As part of President Bush's National Energy Plan, these new incentives offer developers royalty relief to tap into pockets of natural gas deep under shallow waters of the Gulf of Mexico that otherwise would not be economical to produce. The incentives should translate into more predictable fuel bills and new jobs.
"With demand for natural gas climbing as more American families and businesses choose this clean-burning fuel, we must provide incentives for development of known resources that are harder to reach," said Norton. "These incentives will help ensure we have a reliable domestic supply of natural gas in the future."
The Minerals Management Service estimates, for example, that energy consumers and businesses in California and Illinois would realize annual cost savings of $63 million and $24.5 million, respectively.
Americans use 22 trillion cubic feet of natural gas per year. Residential consumers, factory workers and farmers are among those feeling the pinch caused by the gap between supply and demand for natural gas.
About half of all American homes -- around 56 million -- are heated with natural gas. Home utility bills have soared in many parts of the country. For example, natural gas bills in New York are expected to increase by nearly 50 percent in February, and residential consumers in Central Ohio are paying nearly double what they were charged for natural gas in June.
Forty percent of American industry currently depends on natural gas, and about 90 percent of new electricity plants to come online in the next decade will be fueled by natural gas. Some businesses are moving natural-gas-based manufacturing overseas, to places where gas is available at a fraction of the price in the United States.
Farmers are paying more to run irrigation pumps, to heat greenhouses and to buy fertilizer made with natural gas.
"We need a reliable supply of natural gas to heat our homes, power our lives, keep our businesses operating in the black and-in America," Norton said. "This is one more way we can protect American consumers and our jobs."
The MMS estimates that the drilling and platform upgrades associated with the extra deep gas production will generate up to 26,000 new jobs that could be sustained for at least the next six years.
The royalty relief incentives should encourage industry to explore and develop deep gas accumulations in water depths less than 656 feet and 15,000 feet below the shelf.
"Since infrastructure and lease-specific facilities are already in place, the Outer Continental Shelf is one of the best available sources for additional near-term domestic natural gas supply to meet the nation's needs," said Johnnie Burton, director of the Minerals Management Service. "We believe the incentives offered in this rule will spur industry to explore and produce these deep, undiscovered resources."
Recent deep gas discoveries have been made in the gulf at Anadarko's Hickory platform, El Paso's ST 204 unit and Shell's Alex Discoveries.
The MMS estimates that undiscovered gas resources of up to 55 trillion cubic feet may exist in this "frontier" area.

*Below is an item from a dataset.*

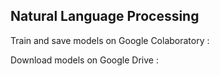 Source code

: ## Natural Language Processing

Train and save models on Google Colaboratory :


Download models on Google Drive :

If converted into electricity, 55 TCF could provide nearly a five-year supply of energy for every home in America.
The Energy Information Administration forecasts the demand for natural gas will increase by 42 percent in the United States over the next 20 years.
Briefly, the new incentives provide:
Information related to the final rule is available for review on the MMS Web site at http://www.gomr.mms.gov/homepg/offshore/deepgas.html. The final rule will be published in the Federal Register and published prominently on the MMS Web site on Jan. 26, 2004.
The Minerals Management Service is the federal agency in the U.S. Department of the Interior that manages the nation's oil, natural gas and other mineral resources on the Outer Continental Shelf in federal offshore waters. The agency also collects, accounts for, and disburses mineral revenues from federal and American Indian lands. MMS disbursed more than $8 billion in FY 2003 and more than $135 billion since the agency was created in 1982. Nearly $1 billion from those revenues go into the Land and Water Conservation Fund annually for the acquisition and development of state and federal park and recreation lands.